None of this denies the structural constraints on the economy. Increasingly, however, and at a heavy cost, the current and ongoing recovery is on par with, and in many ways superior to, the (jobless) recoveries seen after the last two recessions.
Europe
Our expectation for a dollar recovery was not only predicated on the market having discounted all the bad news and being vulnerable to a better string of economic data, but also that the situation in Europe is not as good as some are inferring from the euro’s appreciation over the past few months.
The unresolved debt dynamics are resurfacing. Greece, for one, (which has its own EU/IMF program separate from the EFSF) is the worst performing bond market in the euro zone (10-year yield is up 133 bp in the past month and the 2-year yield is up a little more than 200 bp) followed by Ireland, which has sufficient funds on hand to last toward the middle of 2011 (10-year yield is up 113 bp in the past month and the 2-year yield is up almost 45 bp).
Germany is insisting that after the EFSF expires in 2013, there will be no more bailouts. The cost of leaving the monetary union is prohibitively great. That would seem to leave only one option to resolving the intractable debt situation. Germany calls it burden-sharing with the private sector, created to minimize the taxpayer’s exposure, while forcing creditors to accept larger haircuts. But, overall, it is debt restructuring plain and simple.

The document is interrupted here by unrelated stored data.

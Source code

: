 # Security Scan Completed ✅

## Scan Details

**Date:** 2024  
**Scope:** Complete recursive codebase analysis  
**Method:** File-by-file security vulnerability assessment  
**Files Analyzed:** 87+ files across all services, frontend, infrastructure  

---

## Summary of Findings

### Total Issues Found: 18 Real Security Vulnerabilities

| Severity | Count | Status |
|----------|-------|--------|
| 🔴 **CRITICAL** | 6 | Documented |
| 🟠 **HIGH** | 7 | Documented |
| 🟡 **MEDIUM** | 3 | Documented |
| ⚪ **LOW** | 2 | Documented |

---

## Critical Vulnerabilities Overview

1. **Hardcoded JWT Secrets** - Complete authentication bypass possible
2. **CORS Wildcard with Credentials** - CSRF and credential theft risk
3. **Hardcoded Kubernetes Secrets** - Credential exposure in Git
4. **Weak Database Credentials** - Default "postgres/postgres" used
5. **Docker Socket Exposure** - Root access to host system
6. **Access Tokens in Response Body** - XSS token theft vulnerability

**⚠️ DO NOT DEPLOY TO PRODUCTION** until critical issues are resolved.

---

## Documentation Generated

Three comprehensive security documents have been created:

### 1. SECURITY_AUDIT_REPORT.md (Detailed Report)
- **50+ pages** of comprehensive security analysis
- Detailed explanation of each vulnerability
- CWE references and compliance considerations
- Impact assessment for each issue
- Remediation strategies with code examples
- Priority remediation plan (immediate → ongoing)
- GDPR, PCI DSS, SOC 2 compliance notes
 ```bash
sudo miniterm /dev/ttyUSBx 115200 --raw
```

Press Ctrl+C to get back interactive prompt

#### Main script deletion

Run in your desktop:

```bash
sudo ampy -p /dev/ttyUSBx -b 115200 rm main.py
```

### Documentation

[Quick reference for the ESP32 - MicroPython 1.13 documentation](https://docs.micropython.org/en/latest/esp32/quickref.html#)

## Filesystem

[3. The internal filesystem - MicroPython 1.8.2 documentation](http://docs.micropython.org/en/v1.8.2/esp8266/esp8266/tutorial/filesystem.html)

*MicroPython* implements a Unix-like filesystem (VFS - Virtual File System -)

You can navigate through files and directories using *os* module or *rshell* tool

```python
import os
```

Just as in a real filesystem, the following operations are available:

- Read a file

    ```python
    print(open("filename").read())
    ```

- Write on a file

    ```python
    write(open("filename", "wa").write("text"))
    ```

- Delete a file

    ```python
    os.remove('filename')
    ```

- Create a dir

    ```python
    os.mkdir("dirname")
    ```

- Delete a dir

The investment implications are driving funds into Germany and driving down interest rates. The US-German 2-year interest rate differential snapped a five week trend in Germany’s favor on November 5 and at 55 bp, the premium Germany offers is smaller than its 4-week moving average for the first time since early September.
The lifting of the political and economic uncertainty that hung over the US, coupled with the somewhat better economic momentum, may allow the devolution of the situation in Europe to move into ascendancy. This was the basis of our call for the dollar to recover in the second half of the fourth quarter. While we are constantly monitoring developments, the script is thus far unfolding largely in line with our base case.